● **EXERCISE GOAL**
The job is to output each record exactly as it stands, pictures excluded.
***** DATA PROVIDED *****
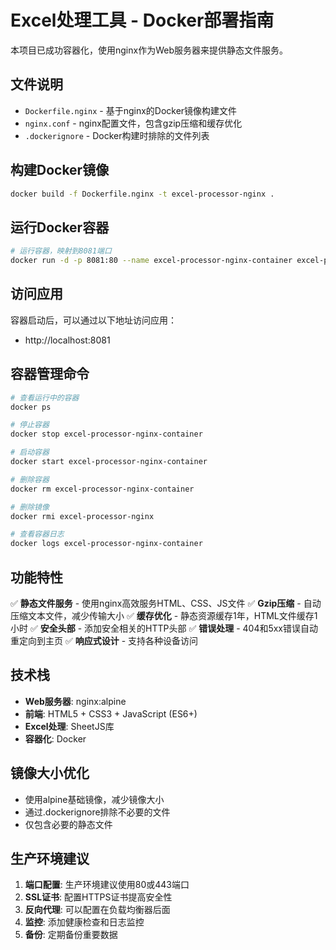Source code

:# Excel处理工具 - Docker部署指南

本项目已成功容器化，使用nginx作为Web服务器来提供静态文件服务。

## 文件说明

- `Dockerfile.nginx` - 基于nginx的Docker镜像构建文件
- `nginx.conf` - nginx配置文件，包含gzip压缩和缓存优化
- `.dockerignore` - Docker构建时排除的文件列表

## 构建Docker镜像

```bash
docker build -f Dockerfile.nginx -t excel-processor-nginx .
```

## 运行Docker容器

```bash
# 运行容器，映射到8081端口
docker run -d -p 8081:80 --name excel-processor-nginx-container excel-processor-nginx
```

## 访问应用

容器启动后，可以通过以下地址访问应用：
- http://localhost:8081

## 容器管理命令

```bash
# 查看运行中的容器
docker ps

# 停止容器
docker stop excel-processor-nginx-container

# 启动容器
docker start excel-processor-nginx-container

# 删除容器
docker rm excel-processor-nginx-container

# 删除镜像
docker rmi excel-processor-nginx

# 查看容器日志
docker logs excel-processor-nginx-container
```

## 功能特性

✅ **静态文件服务** - 使用nginx高效服务HTML、CSS、JS文件
✅ **Gzip压缩** - 自动压缩文本文件，减少传输大小
✅ **缓存优化** - 静态资源缓存1年，HTML文件缓存1小时
✅ **安全头部** - 添加安全相关的HTTP头部
✅ **错误处理** - 404和5xx错误自动重定向到主页
✅ **响应式设计** - 支持各种设备访问

## 技术栈

- **Web服务器**: nginx:alpine
- **前端**: HTML5 + CSS3 + JavaScript (ES6+)
- **Excel处理**: SheetJS库
- **容器化**: Docker

## 镜像大小优化

- 使用alpine基础镜像，减少镜像大小
- 通过.dockerignore排除不必要的文件
- 仅包含必要的静态文件

## 生产环境建议

1. **端口配置**: 生产环境建议使用80或443端口
2. **SSL证书**: 配置HTTPS证书提高安全性
3. **反向代理**: 可以配置在负载均衡器后面
4. **监控**: 添加健康检查和日志监控
5. **备份**: 定期备份重要数据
*****
● **EXPECTED ANSWER**
Source code

:# Excel处理工具 - Docker部署指南

本项目已成功容器化，使用nginx作为Web服务器来提供静态文件服务。

## 文件说明

- `Dockerfile.nginx` - 基于nginx的Docker镜像构建文件
- `nginx.conf` - nginx配置文件，包含gzip压缩和缓存优化
- `.dockerignore` - Docker构建时排除的文件列表

## 构建Docker镜像

```bash
docker build -f Dockerfile.nginx -t excel-processor-nginx .
```

## 运行Docker容器

```bash
# 运行容器，映射到8081端口
docker run -d -p 8081:80 --name excel-processor-nginx-container excel-processor-nginx
```

## 访问应用

容器启动后，可以通过以下地址访问应用：
- http://localhost:8081

## 容器管理命令

```bash
# 查看运行中的容器
docker ps

# 停止容器
docker stop excel-processor-nginx-container

# 启动容器
docker start excel-processor-nginx-container

# 删除容器
docker rm excel-processor-nginx-container

# 删除镜像
docker rmi excel-processor-nginx

# 查看容器日志
docker logs excel-processor-nginx-container
```

## 功能特性

✅ **静态文件服务** - 使用nginx高效服务HTML、CSS、JS文件
✅ **Gzip压缩** - 自动压缩文本文件，减少传输大小
✅ **缓存优化** - 静态资源缓存1年，HTML文件缓存1小时
✅ **安全头部** - 添加安全相关的HTTP头部
✅ **错误处理** - 404和5xx错误自动重定向到主页
✅ **响应式设计** - 支持各种设备访问

## 技术栈

- **Web服务器**: nginx:alpine
- **前端**: HTML5 + CSS3 + JavaScript (ES6+)
- **Excel处理**: SheetJS库
- **容器化**: Docker

## 镜像大小优化

- 使用alpine基础镜像，减少镜像大小
- 通过.dockerignore排除不必要的文件
- 仅包含必要的静态文件

## 生产环境建议

1. **端口配置**: 生产环境建议使用80或443端口
2. **SSL证书**: 配置HTTPS证书提高安全性
3. **反向代理**: 可以配置在负载均衡器后面
4. **监控**: 添加健康检查和日志监控
5. **备份**: 定期备份重要数据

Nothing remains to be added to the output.